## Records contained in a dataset

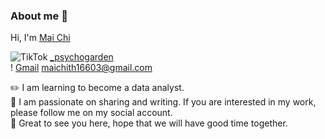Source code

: ### About me 👋
Hi, I'm [Mai Chi](https://github.com/maichi0568)

![TikTok](https://img.shields.io/badge/TikTok-%23000000.svg?style=for-the-badge&logo=TikTok&logoColor=white) [_psychogarden](https://www.tiktok.com/@_psychogarden)    <br>                       ! [Gmail](https://img.shields.io/badge/Gmail-D14836?style=for-the-badge&logo=gmail&logoColor=white) maichith16603@gmail.com

:pencil2: I am learning to become a data analyst. <br>
:love_letter: I am passionate on sharing and writing. If you are interested in my work, please follow me on my social account. <br>
:dizzy: Great to see you here, hope that we will have good time together. <br>


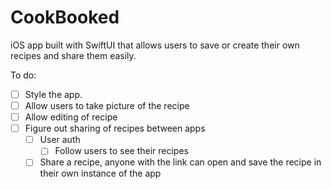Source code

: # CookBooked
iOS app built with SwiftUI that allows users to save or create their own recipes and share them easily.

To do:
- [ ] Style the app.
- [ ] Allow users to take picture of the recipe
- [ ] Allow editing of recipe
- [ ] Figure out sharing of recipes between apps
  - [ ] User auth
    - [ ] Follow users to see their recipes
  - [ ] Share a recipe, anyone with the link can open and save the recipe in their own instance of the app
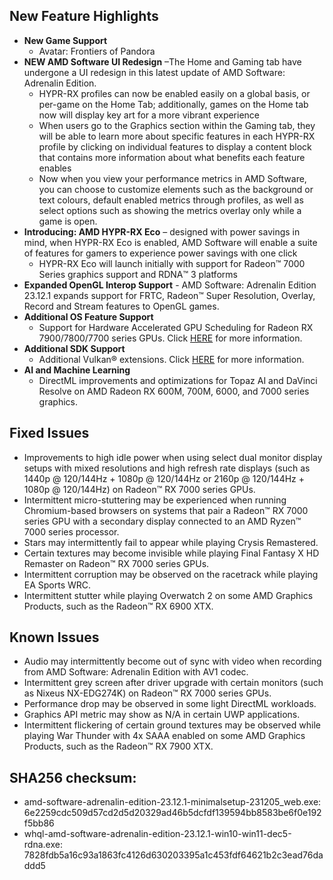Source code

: ## New Feature Highlights

* **New Game Support**
	+ Avatar: Frontiers of Pandora
* **NEW AMD Software UI Redesign** –The Home and Gaming tab have undergone a UI redesign in this latest update of AMD Software: Adrenalin Edition.
	+ HYPR-RX profiles can now be enabled easily on a global basis, or per-game on the Home Tab; additionally, games on the Home tab now will display key art for a more vibrant experience
	+ When users go to the Graphics section within the Gaming tab, they will be able to learn more about specific features in each HYPR-RX profile by clicking on individual features to display a content block that contains more information about what benefits each feature enables
	+ Now when you view your performance metrics in AMD Software, you can choose to customize elements such as the background or text colours, default enabled metrics through profiles, as well as select options such as showing the metrics overlay only while a game is open.
* **Introducing: AMD HYPR-RX Eco** – designed with power savings in mind, when HYPR-RX Eco is enabled, AMD Software will enable a suite of features for gamers to experience power savings with one click
	+ HYPR-RX Eco will launch initially with support for Radeon™️ 7000 Series graphics support and RDNA™️ 3 platforms
* **Expanded OpenGL Interop Support** - AMD Software: Adrenalin Edition 23.12.1 expands support for FRTC, Radeon™ Super Resolution, Overlay, Record and Stream features to OpenGL games.
* **Additional OS Feature Support**
	+ Support for Hardware Accelerated GPU Scheduling for Radeon RX 7900/7800/7700 series GPUs. Click [HERE](https://devblogs.microsoft.com/directx/hardware-accelerated-gpu-scheduling/) for more information.
* **Additional SDK Support**
	+ Additional Vulkan® extensions. Click [HERE](https://www.amd.com/en/support/kb/release-notes/rn-rad-win-vulkan) for more information.
* **AI and Machine Learning** 
	+ DirectML improvements and optimizations for Topaz AI and DaVinci Resolve on AMD Radeon RX 600M, 700M, 6000, and 7000 series graphics.

## Fixed Issues

* Improvements to high idle power when using select dual monitor display setups with mixed resolutions and high refresh rate displays (such as 1440p @ 120/144Hz + 1080p @ 120/144Hz or 2160p @ 120/144Hz + 1080p @ 120/144Hz) on Radeon™ RX 7000 series GPUs.
* Intermittent micro-stuttering may be experienced when running Chromium-based browsers on systems that pair a Radeon™ RX 7000 series GPU with a secondary display connected to an AMD Ryzen™ 7000 series processor.
* Stars may intermittently fail to appear while playing Crysis Remastered.
* Certain textures may become invisible while playing Final Fantasy X HD Remaster on Radeon™ RX 7000 series GPUs.
* Intermittent corruption may be observed on the racetrack while playing EA Sports WRC.
* Intermittent stutter while playing Overwatch 2 on some AMD Graphics Products, such as the Radeon™ RX 6900 XTX.

## Known Issues

* Audio may intermittently become out of sync with video when recording from AMD Software: Adrenalin Edition with AV1 codec.
* Intermittent grey screen after driver upgrade with certain monitors (such as Nixeus NX-EDG274K) on Radeon™ RX 7000 series GPUs.
* Performance drop may be observed in some light DirectML workloads.
* Graphics API metric may show as N/A in certain UWP applications.
* Intermittent flickering of certain ground textures may be observed while playing War Thunder with 4x SAAA enabled on some AMD Graphics Products, such as the Radeon™ RX 7900 XTX.

## SHA256 checksum:

 * amd-software-adrenalin-edition-23.12.1-minimalsetup-231205\_web.exe: 6e2259cdc509d57cd2d5d20329ad46b5dcfdf139594bb8583be6f0e192f5bb86
* whql-amd-software-adrenalin-edition-23.12.1-win10-win11-dec5-rdna.exe: 7828fdb5a16c93a1863fc4126d630203395a1c453fdf64621b2c3ead76daddd5

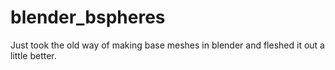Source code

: # blender_bspheres
Just took the old way of making base meshes in blender and fleshed it out a little better.
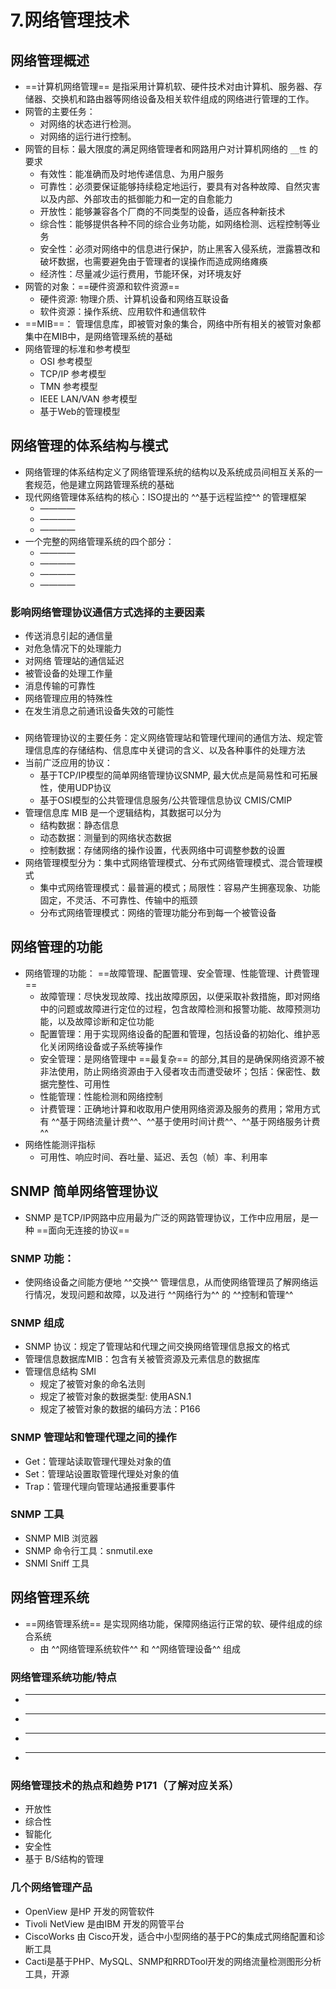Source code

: # 7.网络管理技术

## 网络管理概述
* ==计算机网络管理== 是指采用计算机软、硬件技术对由计算机、服务器、存储器、交换机和路由器等网络设备及相关软件组成的网络进行管理的工作。
* 网管的主要任务：
    * 对网络的状态进行检测。
    * 对网络的运行进行控制。
* 网管的目标：最大限度的满足网络管理者和网路用户对计算机网络的 `__性` 的要求
    * 有效性：能准确而及时地传递信息、为用户服务
    * 可靠性：必须要保证能够持续稳定地运行，要具有对各种故障、自然灾害以及内部、外部攻击的抵御能力和一定的自愈能力
    * 开放性：能够兼容各个厂商的不同类型的设备，适应各种新技术
    * 综合性：能够提供各种不同的综合业务功能，如网络检测、远程控制等业务
    * 安全性：必须对网络中的信息进行保护，防止黑客入侵系统，泄露篡改和破坏数据，也需要避免由于管理者的误操作而造成网络瘫痪
    * 经济性：尽量减少运行费用，节能环保，对环境友好
* 网管的对象：==硬件资源和软件资源==
    * 硬件资源: 物理介质、计算机设备和网络互联设备
    * 软件资源：操作系统、应用软件和通信软件
* ==MIB==： 管理信息库，即被管对象的集合，网络中所有相关的被管对象都集中在MIB中，是网络管理系统的基础
* 网络管理的标准和参考模型
    * OSI 参考模型
    * TCP/IP 参考模型
    * TMN 参考模型
    * IEEE LAN/VAN 参考模型
    * 基于Web的管理模型
## 网络管理的体系结构与模式
* 网络管理的体系结构定义了网络管理系统的结构以及系统成员间相互关系的一套规范，他是建立网路管理系统的基础
* 现代网络管理体系结构的核心：ISO提出的 ^^基于远程监控^^ 的管理框架
    * ————
    * ————
    * ————
* 一个完整的网络管理系统的四个部分：
    * ————
    * ————
    * ————
    * ————
### 影响网络管理协议通信方式选择的主要因素
* 传送消息引起的通信量
* 对危急情况下的处理能力
* 对网络 管理站的通信延迟
* 被管设备的处理工作量
* 消息传输的可靠性
* 网络管理应用的特殊性
* 在发生消息之前通讯设备失效的可能性

### 
* 网络管理协议的主要任务：定义网络管理站和管理代理间的通信方法、规定管理信息库的存储结构、信息库中关键词的含义、以及各种事件的处理方法
* 当前广泛应用的协议：
    * 基于TCP/IP模型的简单网络管理协议SNMP, 最大优点是简易性和可拓展性，使用UDP协议
    * 基于OSI模型的公共管理信息服务/公共管理信息协议 CMIS/CMIP
* 管理信息库 MIB 是一个逻辑结构，其数据可以分为
    * 结构数据：静态信息
    * 动态数据：测量到的网络状态数据
    * 控制数据：存储网络的操作设置，代表网络中可调整参数的设置
* 网络管理模型分为：集中式网络管理模式、分布式网络管理模式、混合管理模式
    * 集中式网络管理模式：最普遍的模式；局限性：容易产生拥塞现象、功能固定，不灵活、不可靠性、传输中的瓶颈
    * 分布式网络管理模式：网络的管理功能分布到每一个被管设备
## 网络管理的功能
* 网络管理的功能： ==故障管理、配置管理、安全管理、性能管理、计费管理==
    * 故障管理：尽快发现故障、找出故障原因，以便采取补救措施，即对网络中的问题或故障进行定位的过程，包含故障检测和报警功能、故障预测功能，以及故障诊断和定位功能
    * 配置管理：用于实现网络设备的配置和管理，包括设备的初始化、维护恶化关闭网络设备或子系统等操作
    * 安全管理：是网络管理中 ==最复杂== 的部分,其目的是确保网络资源不被非法使用，防止网络资源由于入侵者攻击而遭受破坏；包括：保密性、数据完整性、可用性
    * 性能管理：性能检测和网络控制
    * 计费管理：正确地计算和收取用户使用网络资源及服务的费用；常用方式有 ^^基于网络流量计费^^、^^基于使用时间计费^^、^^基于网络服务计费^^
* 网络性能测评指标
    * 可用性、响应时间、吞吐量、延迟、丢包（帧）率、利用率
## SNMP 简单网络管理协议
* SNMP 是TCP/IP网路中应用最为广泛的网路管理协议，工作中应用层，是一种 ==面向无连接的协议==
### SNMP 功能：
* 使网络设备之间能方便地 ^^交换^^ 管理信息，从而使网络管理员了解网络运行情况，发现问题和故障，以及进行 ^^网络行为^^ 的 ^^控制和管理^^
### SNMP 组成
* SNMP 协议：规定了管理站和代理之间交换网络管理信息报文的格式
* 管理信息数据库MIB：包含有关被管资源及元素信息的数据库
* 管理信息结构 SMI
    * 规定了被管对象的命名法则
    * 规定了被管对象的数据类型: 使用ASN.1
    * 规定了被管对象的数据的编码方法：P166
### SNMP 管理站和管理代理之间的操作
* Get：管理站读取管理代理处对象的值
* Set：管理站设置取管理代理处对象的值
* Trap：管理代理向管理站通报重要事件
### SNMP 工具
* SNMP MIB 浏览器
* SNMP 命令行工具：snmutil.exe
* SNMI Sniff 工具

## 网络管理系统
* ==网络管理系统== 是实现网络功能，保障网络运行正常的软、硬件组成的综合系统
    * 由 ^^网络管理系统软件^^ 和 ^^网络管理设备^^ 组成
### 网络管理系统功能/特点
* ----
* ----
* ----
* ----
### 网络管理技术的热点和趋势 P171（了解对应关系）
* 开放性
* 综合性
* 智能化
* 安全性
* 基于 B/S结构的管理
### 几个网络管理产品
* OpenView 是HP 开发的网管软件
* Tivoli NetView 是由IBM 开发的网管平台
* CiscoWorks 由 Cisco开发，适合中小型网络的基于PC的集成式网络配置和诊断工具
* Cacti是基于PHP、MySQL、SNMP和RRDTool开发的网络流量检测图形分析工具，开源
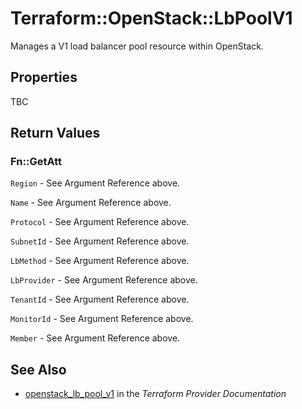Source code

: # Terraform::OpenStack::LbPoolV1

Manages a V1 load balancer pool resource within OpenStack.

## Properties

TBC

## Return Values

### Fn::GetAtt

`Region` - See Argument Reference above.

`Name` - See Argument Reference above.

`Protocol` - See Argument Reference above.

`SubnetId` - See Argument Reference above.

`LbMethod` - See Argument Reference above.

`LbProvider` - See Argument Reference above.

`TenantId` - See Argument Reference above.

`MonitorId` - See Argument Reference above.

`Member` - See Argument Reference above.

## See Also

* [openstack_lb_pool_v1](https://www.terraform.io/docs/providers/openstack/r/lb_pool_v1.html) in the _Terraform Provider Documentation_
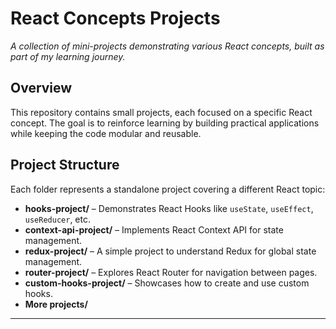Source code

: # React Concepts Projects

_A collection of mini-projects demonstrating various React concepts, built as part of my learning journey._

## Overview

This repository contains small projects, each focused on a specific React concept. The goal is to reinforce learning by building practical applications while keeping the code modular and reusable.

## Project Structure

Each folder represents a standalone project covering a different React topic:

- **hooks-project/** – Demonstrates React Hooks like `useState`, `useEffect`, `useReducer`, etc.
- **context-api-project/** – Implements React Context API for state management.
- **redux-project/** – A simple project to understand Redux for global state management.
- **router-project/** – Explores React Router for navigation between pages.
- **custom-hooks-project/** – Showcases how to create and use custom hooks.
- **More projects/**

---
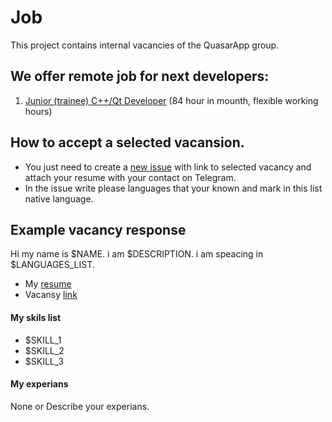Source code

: # Job
This project contains internal vacancies of the QuasarApp group. 

## We offer remote job for next developers:
1. [Junior (trainee) C++/Qt Developer](CPPQtJunDev.md) (84 hour in mounth, flexible working hours)


## How to accept a selected vacansion.

* You just need to create a [new issue](https://github.com/QuasarApp/Job/issues) with link to selected vacancy and attach your resume with your contact on Telegram.
* In the issue write please languages that your known and mark in this list native language.


## Example vacancy response 

Hi my name is $NAME. i am $DESCRIPTION.
i am speacing in $LANGUAGES_LIST.

* My [resume]($LINK)
* Vacansy [link]($LINK)

#### My skils list
- $SKILL_1
- $SKILL_2
- $SKILL_3

#### My experians
None or Describe your experians.
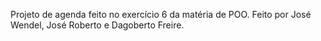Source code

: Projeto de agenda feito no exercício 6 da matéria de POO.
Feito por José Wendel, José Roberto e Dagoberto Freire.
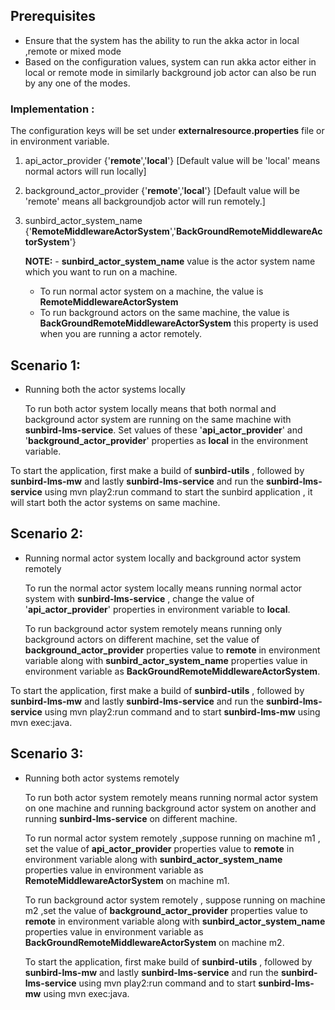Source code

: 
## Prerequisites

- Ensure that the system has the ability to run the akka actor in local ,remote or mixed mode
- Based on the configuration values, system can run akka actor either in local or remote mode in similarly background job actor can also be run by any one of the modes. 

### Implementation : 
   
  The configuration keys will be set under **externalresource.properties** file or in environment variable.
     
   1.  api_actor_provider {'**remote**','**local**'} [Default value will be 'local' means normal actors will run locally]
   2.  background_actor_provider {'**remote**','**local**'} [Default value will be 'remote' means all backgroundjob actor will run remotely.]
   3. sunbird_actor_system_name {'**RemoteMiddlewareActorSystem**','**BackGroundRemoteMiddlewareActorSystem**'} 

        **NOTE:** - **sunbird_actor_system_name** value is the actor system name which you want to run on a machine.
        - To run normal actor system on a machine, the value is **RemoteMiddlewareActorSystem** 
        - To run background actors on the same  machine, the value is **BackGroundRemoteMiddlewareActorSystem** this property is used              when you are running a actor remotely.

## Scenario 1:
   * Running both the actor systems locally

        To run both actor system locally means that both normal and background actor system are running on the same machine with **sunbird-lms-service**. Set values of these '**api_actor_provider**' and '**background_actor_provider**' properties as **local** in the environment variable.

To start the application, first make a build of **sunbird-utils** , followed by **sunbird-lms-mw** and lastly **sunbird-lms-service** 
and run the **sunbird-lms-service** using mvn play2:run command to start the sunbird application , it will start both the actor systems on same machine.


## Scenario 2:
   * Running normal actor system locally and background actor system remotely

     To run the normal actor system locally means running normal actor system with **sunbird-lms-service** , change the value of '**api_actor_provider**' properties in environment variable to **local**.

     To run background actor system remotely means running only background actors on different machine, set the value of **background_actor_provider** properties value to **remote**  in environment variable along with **sunbird_actor_system_name** properties value in environment variable as **BackGroundRemoteMiddlewareActorSystem**.

To start the application, first make a build of **sunbird-utils** , followed by **sunbird-lms-mw** and lastly **sunbird-lms-service** 
and run the **sunbird-lms-service** using mvn play2:run command and to start **sunbird-lms-mw** using mvn exec:java.


## Scenario 3:
   * Running both actor systems remotely

      To run both actor system remotely means running normal actor system on one machine and running background actor system on another and running **sunbird-lms-service** on different machine.

      To run normal actor system remotely ,suppose running on machine m1 , set the value of **api_actor_provider** properties value to **remote**  in environment variable along with **sunbird_actor_system_name** properties value in environment variable as **RemoteMiddlewareActorSystem** on machine m1.

      To run background actor system remotely , suppose running on machine m2 ,set the value of **background_actor_provider** properties value to **remote**  in environment variable along with **sunbird_actor_system_name** properties value in environment variable as **BackGroundRemoteMiddlewareActorSystem** on machine m2. 

      To start the application, first make build of **sunbird-utils** , followed by **sunbird-lms-mw** and lastly **sunbird-lms-service** and run the **sunbird-lms-service** using mvn play2:run command and to start **sunbird-lms-mw** using mvn exec:java.
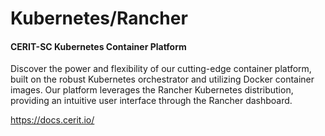 # Kubernetes/Rancher

#### CERIT-SC Kubernetes Container Platform

Discover the power and flexibility of our cutting-edge container platform, built on the robust Kubernetes orchestrator and utilizing Docker container images. Our platform leverages the Rancher Kubernetes distribution, providing an intuitive user interface through the Rancher dashboard.

https://docs.cerit.io/







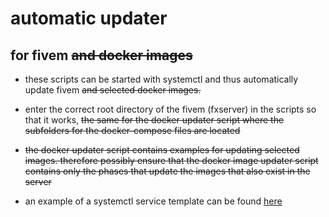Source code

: # automatic updater 
## for fivem ~~and docker images~~

- these scripts can be started with systemctl and thus automatically update fivem ~~and selected docker images.~~

- enter the correct root directory of the fivem (fxserver) in the scripts so that it works, ~~the same for the docker updater script where the subfolders for the docker-compose files are located~~

- ~~the docker updater script contains examples for updating selected images. therefore possibly ensure that the docker image updater script contains only the phases that update the images that also exist in the server~~

- an example of a systemctl service template can be found [here](../backup-solution)
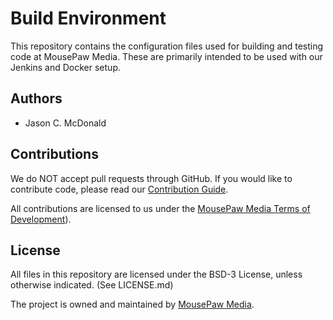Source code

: # Build Environment

This repository contains the configuration files used for building and testing
code at MousePaw Media. These are primarily intended to be used with our
Jenkins and Docker setup.

## Authors

 * Jason C. McDonald

## Contributions

We do NOT accept pull requests through GitHub.
If you would like to contribute code, please read our
[Contribution Guide](https://www.mousepawmedia.com/developers/contribution).

All contributions are licensed to us under the
[MousePaw Media Terms of Development](https://www.mousepawmedia.com/termsofdevelopment)).

## License

All files in this repository are licensed under the BSD-3 License, unless
otherwise indicated. (See LICENSE.md)

The project is owned and maintained by [MousePaw Media](https://www.mousepawmedia.com/developers).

## What the exercise asks
Within the records above, each line containing "while" is to be returned.

## Task answer
	+ Now when you view your performance metrics in AMD Software, you can choose to customize elements such as the background or text colours, default enabled metrics through profiles, as well as select options such as showing the metrics overlay only while a game is open.
* Stars may intermittently fail to appear while playing Crysis Remastered.
* Certain textures may become invisible while playing Final Fantasy X HD Remaster on Radeon™ RX 7000 series GPUs.
* Intermittent corruption may be observed on the racetrack while playing EA Sports WRC.
* Intermittent stutter while playing Overwatch 2 on some AMD Graphics Products, such as the Radeon™ RX 6900 XTX.
* Intermittent flickering of certain ground textures may be observed while playing War Thunder with 4x SAAA enabled on some AMD Graphics Products, such as the Radeon™ RX 7900 XTX.
This repository contains small projects, each focused on a specific React concept. The goal is to reinforce learning by building practical applications while keeping the code modular and reusable.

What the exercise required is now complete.